Still, there were those who continued to call Prigozhin a traitor despite the apparent paradigm shift. For example, State Duma Deputy General Andrey Gurulev, appearing on “Sunday Evening with Vladimir Solovyov” on June 25, said he would personally punish Prigozhin for the Russian pilots who died as a result of the mutiny and promised the Wagner founders “a bullet in the head” (YouTube, June 26).

In this, Gurulev was unexpectedly able to predict the mood of the top authorities: On June 26, Putin again made an appeal in which he called the behavior of the “Wagnerites” a rebellion and betrayal (Fontanka.ru, June 26). Meanwhile, information appeared in the official Russian media that the criminal case against Prigozhin had not been terminated (RIA Novosti, June 26), and the chairman of the State Duma Committee on Legislation, Pavel Krasheninnikov, announced that private military companies would no longer be able to recruit criminals (Kommersant, June 26).
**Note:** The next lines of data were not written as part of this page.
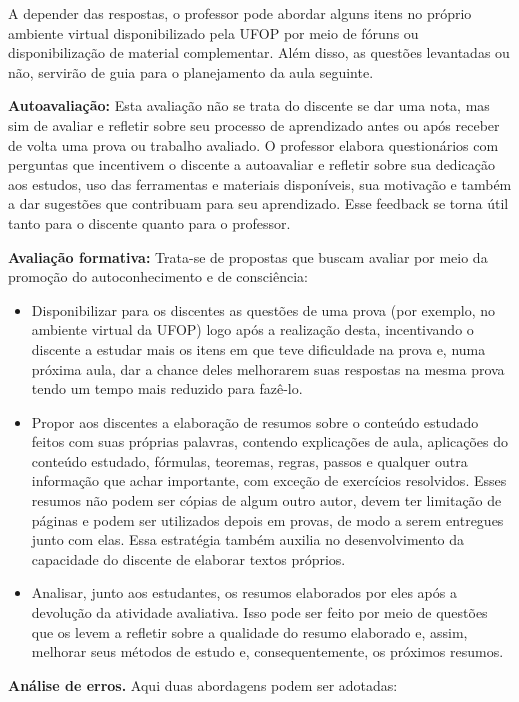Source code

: \documentclass[
	12pt,				%
	openright,			%
	oneside,			%
	a4paper,			%
	english,			%
	brazil				%
	]{abntex2}
\begin{document}
A depender das respostas, o professor pode abordar alguns itens no próprio ambiente virtual disponibilizado pela UFOP por meio de fóruns ou disponibilização de material complementar. Além disso, as questões levantadas ou não, servirão de guia para o planejamento da aula seguinte.

\noindent \textbf{Autoavaliação:} Esta avaliação não se trata do discente se dar uma nota, mas sim de avaliar e refletir sobre seu processo de aprendizado antes ou após receber de volta uma prova ou trabalho avaliado. O professor elabora questionários com perguntas que incentivem o discente a autoavaliar e refletir sobre sua dedicação aos estudos, uso das ferramentas e materiais disponíveis, sua motivação e também a dar sugestões que contribuam para seu aprendizado. Esse feedback se torna útil tanto para o discente quanto para o professor.

\noindent \textbf{Avaliação formativa:} Trata-se de propostas que buscam avaliar por meio da promoção do autoconhecimento e de consciência:
\begin{itemize}
    \item Disponibilizar para os discentes as questões de uma prova (por exemplo, no ambiente virtual da UFOP) logo após a realização desta, incentivando o discente a estudar mais os itens em que teve dificuldade na prova e, numa próxima aula, dar a chance deles melhorarem suas respostas na mesma prova tendo um tempo mais reduzido para fazê-lo.
    \item Propor aos discentes a elaboração de resumos sobre o conteúdo estudado feitos com suas próprias palavras, contendo explicações de aula, aplicações do conteúdo estudado, fórmulas, teoremas, regras, passos e qualquer outra informação que achar importante, com exceção de exercícios resolvidos. Esses resumos não podem ser cópias de algum outro autor, devem ter limitação de páginas e podem ser utilizados depois em provas, de modo a serem entregues junto com elas. Essa estratégia também auxilia no desenvolvimento da capacidade do discente de elaborar textos próprios.
    \item Analisar, junto aos estudantes, os resumos elaborados por eles após a devolução da atividade avaliativa. Isso pode ser feito por meio de questões que os levem a refletir sobre a qualidade do resumo elaborado e, assim, melhorar seus métodos de estudo e, consequentemente, os próximos resumos.
\end{itemize}

\noindent \textbf{Análise de erros.} Aqui duas abordagens podem ser adotadas:
\end{document}
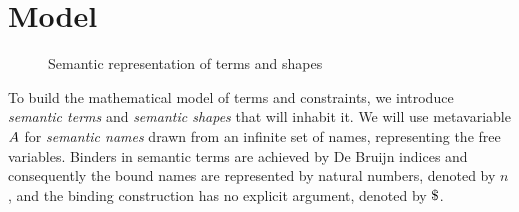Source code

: \documentclass[english, mgr]{iithesis}
\renewcommand{\it}[1]{\textit{#1}}
\begin{document}
\section{Model}
\begin{figure}[htbp]
  \centering
  \caption{Semantic representation of terms and shapes}
  \label{fig:semantic-terms-shapes}
\end{figure}
To build the mathematical model of terms and constraints,
we introduce \it{semantic terms} and \it{semantic shapes} that will inhabit it.
We will use metavariable $A$ for \it{semantic names} drawn from an
infinite set of names, representing the free variables.
Binders in semantic terms are achieved by De Bruijn indices\cite{deBruijn} and consequently
the bound names are represented by natural numbers, denoted by $n$,
and the binding construction has no explicit argument, denoted by $\stbind$.
\end{document}
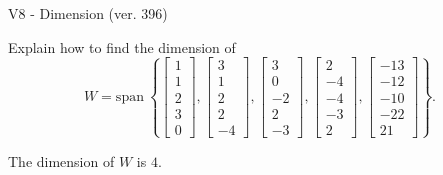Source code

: \begin{exercise}
  \begin{exerciseTitle}V8 - Dimension (ver. 396)\end{exerciseTitle}
  \begin{exerciseStatement}
    Explain how to find the dimension of 
\[W=\mathrm{span}\ \left\{\left[\begin{array}{r}
1 \\
1 \\
2 \\
3 \\
0
\end{array}\right] , \left[\begin{array}{r}
3 \\
1 \\
2 \\
2 \\
-4
\end{array}\right] , \left[\begin{array}{r}
3 \\
0 \\
-2 \\
2 \\
-3
\end{array}\right] , \left[\begin{array}{r}
2 \\
-4 \\
-4 \\
-3 \\
2
\end{array}\right] , \left[\begin{array}{r}
-13 \\
-12 \\
-10 \\
-22 \\
21
\end{array}\right]\right\}.\]



  \end{exerciseStatement}
  \begin{exerciseAnswer}
   The dimension of \(W\) is  \(4\).
  


  \end{exerciseAnswer}
\end{exercise}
In the meantime, Russian propaganda finally got its bearings and tried to wrest some advantage from an absolutely shameful situation, declaring that the Russian system of power had withstood and passed “a test of maturity” (RIA Novosti, June 25). Already by June 26, propagandists of the “Solovyov Live” channel found that the main “culprit” of what happened was the developments in the 1990s, so hated in modern Russia, and the West, which, according to them, imposed a system of criminal “deciders” on Russia. The propagandists claim that Prigozhin’s behavior was only a continuation of this system, which has not been destroyed in Putin’s 20 years in power.

Based on this thesis, the propagandists developed several narratives. To begin with, they noted that such a system must be immediately destroyed because “Russia is an empire, a vertical state that either exists strong or does not exist at all.” Well-known Kremlin political scientist Sergei Markov also claims that the country “needs unity of command, as the president said earlier” (T.me/russica2, June 26). Constant calls to strengthen the government lead to the idea that the main consequence of the rebellion will inevitably be an increase in repression. Moreover, the propagandists tried in vain to save Putin’s seriously damaged image. Since ordinary citizens did not join the rebellion, they concluded that society “gave the president the kind of overwhelming credibility that no election can bestow,” after which they declared that the 2024 presidential election is “a mere formality.” Such passages may connote the beginning of the gradual preparation of Russian society for the idea of abolishing elections (YouTube, June 26).

It is significant that the propaganda practically avoided mentioning that Prigozhin’s fighters managed to seize significant strategic objectives in Rostov-on-Don and almost reached Moscow with no opposition. This demonstrates not only the blatant lack of professionalism within the Russian military and security forces but also leads to the suspicion that certain people in the leadership of the Ministry of Defense and the FSB contributed to Prigozhin’s actions. Earlier, this author already noted that the confrontation between the Russian elites and special services is becoming more and more violent (see EDM, May 22). Now, this trend is only intensifying.